* **Task directions**: Please transcribe exactly, and only, the lines of the data below between the line holding "Noisy $(\sigma=3)$ |" and the line holding "1.1 [0.73,1.3] |", inclusive.
+++ Exercise materials +++
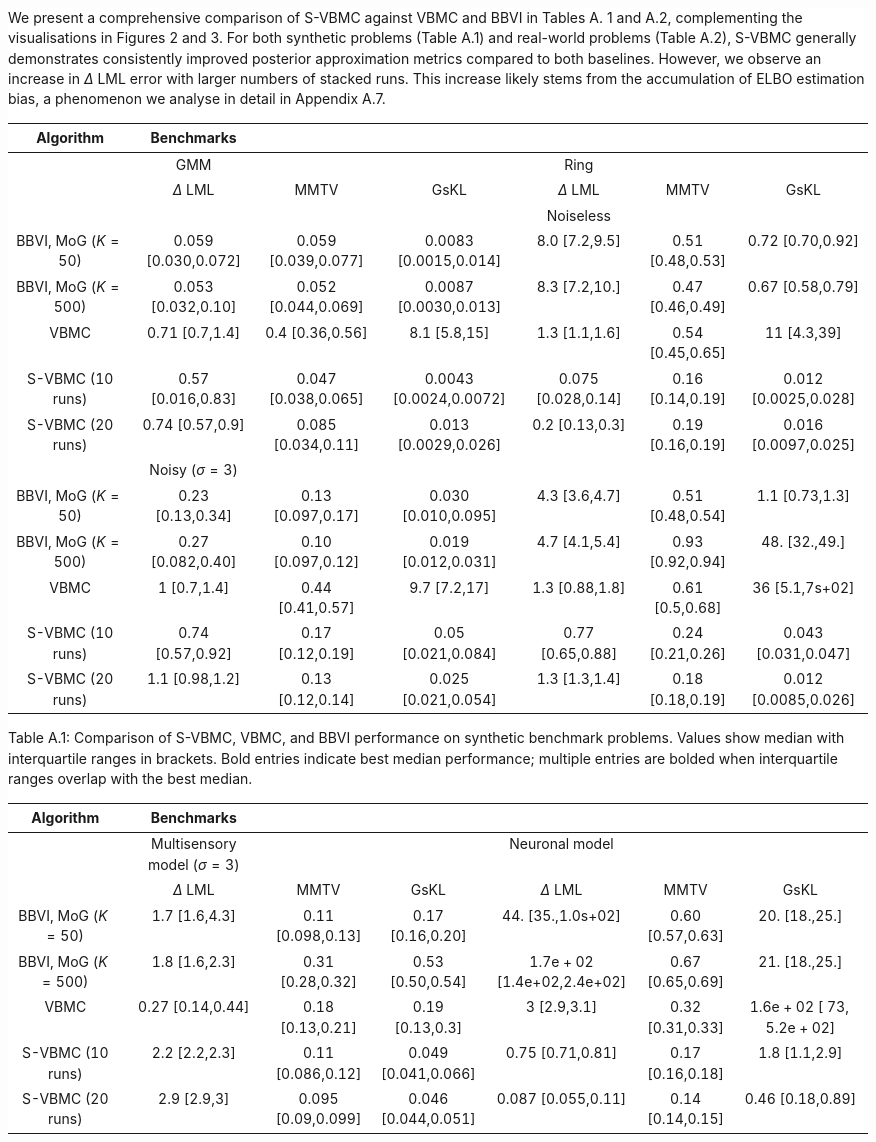 We present a comprehensive comparison of S-VBMC against VBMC and BBVI in Tables A. 1 and A.2, complementing the visualisations in Figures 2 and 3. For both synthetic problems (Table A.1) and real-world problems (Table A.2), S-VBMC generally demonstrates consistently improved posterior approximation metrics compared to both baselines. However, we observe an increase in $\Delta$ LML error with larger numbers of stacked runs. This increase likely stems from the accumulation of ELBO estimation bias, a phenomenon we analyse in detail in Appendix A.7.

| Algorithm | Benchmarks |  |  |  |  |  |
| :--: | :--: | :--: | :--: | :--: | :--: | :--: |
|  | GMM |  |  | Ring |  |  |
|  | $\Delta$ LML | MMTV | GsKL | $\Delta$ LML | MMTV | GsKL |
|  |  |  |  | Noiseless |  |  |
| BBVI, MoG $(K=50)$ | 0.059 [0.030,0.072] | 0.059 [0.039,0.077] | 0.0083 [0.0015,0.014] | 8.0 [7.2,9.5] | 0.51 [0.48,0.53] | 0.72 [0.70,0.92] |
| BBVI, MoG $(K=500)$ | 0.053 [0.032,0.10] | 0.052 [0.044,0.069] | 0.0087 [0.0030,0.013] | 8.3 [7.2,10.] | 0.47 [0.46,0.49] | 0.67 [0.58,0.79] |
| VBMC | 0.71 [0.7,1.4] | 0.4 [0.36,0.56] | 8.1 [5.8,15] | 1.3 [1.1,1.6] | 0.54 [0.45,0.65] | 11 [4.3,39] |
| S-VBMC (10 runs) | 0.57 [0.016,0.83] | 0.047 [0.038,0.065] | 0.0043 [0.0024,0.0072] | 0.075 [0.028,0.14] | 0.16 [0.14,0.19] | 0.012 [0.0025,0.028] |
| S-VBMC (20 runs) | 0.74 [0.57,0.9] | 0.085 [0.034,0.11] | 0.013 [0.0029,0.026] | 0.2 [0.13,0.3] | 0.19 [0.16,0.19] | 0.016 [0.0097,0.025] |
|  | Noisy $(\sigma=3)$ |  |  |  |  |  |
| BBVI, MoG $(K=50)$ | 0.23 [0.13,0.34] | 0.13 [0.097,0.17] | 0.030 [0.010,0.095] | 4.3 [3.6,4.7] | 0.51 [0.48,0.54] | 1.1 [0.73,1.3] |
| BBVI, MoG $(K=500)$ | 0.27 [0.082,0.40] | 0.10 [0.097,0.12] | 0.019 [0.012,0.031] | 4.7 [4.1,5.4] | 0.93 [0.92,0.94] | 48. [32.,49.] |
| VBMC | 1 [0.7,1.4] | 0.44 [0.41,0.57] | 9.7 [7.2,17] | 1.3 [0.88,1.8] | 0.61 [0.5,0.68] | 36 [5.1,7s+02] |
| S-VBMC (10 runs) | 0.74 [0.57,0.92] | 0.17 [0.12,0.19] | 0.05 [0.021,0.084] | 0.77 [0.65,0.88] | 0.24 [0.21,0.26] | 0.043 [0.031,0.047] |
| S-VBMC (20 runs) | 1.1 [0.98,1.2] | 0.13 [0.12,0.14] | 0.025 [0.021,0.054] | 1.3 [1.3,1.4] | 0.18 [0.18,0.19] | 0.012 [0.0085,0.026] |

Table A.1: Comparison of S-VBMC, VBMC, and BBVI performance on synthetic benchmark problems. Values show median with interquartile ranges in brackets. Bold entries indicate best median performance; multiple entries are bolded when interquartile ranges overlap with the best median.

| Algorithm | Benchmarks |  |  |  |  |  |
| :--: | :--: | :--: | :--: | :--: | :--: | :--: |
|  | Multisensory model $(\sigma=3)$ |  |  | Neuronal model |  |  |
|  | $\Delta$ LML | MMTV | GsKL | $\Delta$ LML | MMTV | GsKL |
| BBVI, MoG $(K=50)$ | 1.7 [1.6,4.3] | 0.11 [0.098,0.13] | 0.17 [0.16,0.20] | 44. [35.,1.0s+02] | 0.60 [0.57,0.63] | 20. [18.,25.] |
| BBVI, MoG $(K=500)$ | 1.8 [1.6,2.3] | 0.31 [0.28,0.32] | 0.53 [0.50,0.54] | $1.7 \mathrm{e}+02$ [1.4e+02,2.4e+02] | 0.67 [0.65,0.69] | 21. [18.,25.] |
| VBMC | 0.27 [0.14,0.44] | 0.18 [0.13,0.21] | 0.19 [0.13,0.3] | 3 [2.9,3.1] | 0.32 [0.31,0.33] | $1.6 \mathrm{e}+02$ [ $73,5.2 \mathrm{e}+02]$ |
| S-VBMC (10 runs) | 2.2 [2.2,2.3] | 0.11 [0.086,0.12] | 0.049 [0.041,0.066] | 0.75 [0.71,0.81] | 0.17 [0.16,0.18] | 1.8 [1.1,2.9] |
| S-VBMC (20 runs) | 2.9 [2.9,3] | 0.095 [0.09,0.099] | 0.046 [0.044,0.051] | 0.087 [0.055,0.11] | 0.14 [0.14,0.15] | 0.46 [0.18,0.89] |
+++
* **Expected answer**:
|  | Noisy $(\sigma=3)$ |  |  |  |  |  |
| BBVI, MoG $(K=50)$ | 0.23 [0.13,0.34] | 0.13 [0.097,0.17] | 0.030 [0.010,0.095] | 4.3 [3.6,4.7] | 0.51 [0.48,0.54] | 1.1 [0.73,1.3] |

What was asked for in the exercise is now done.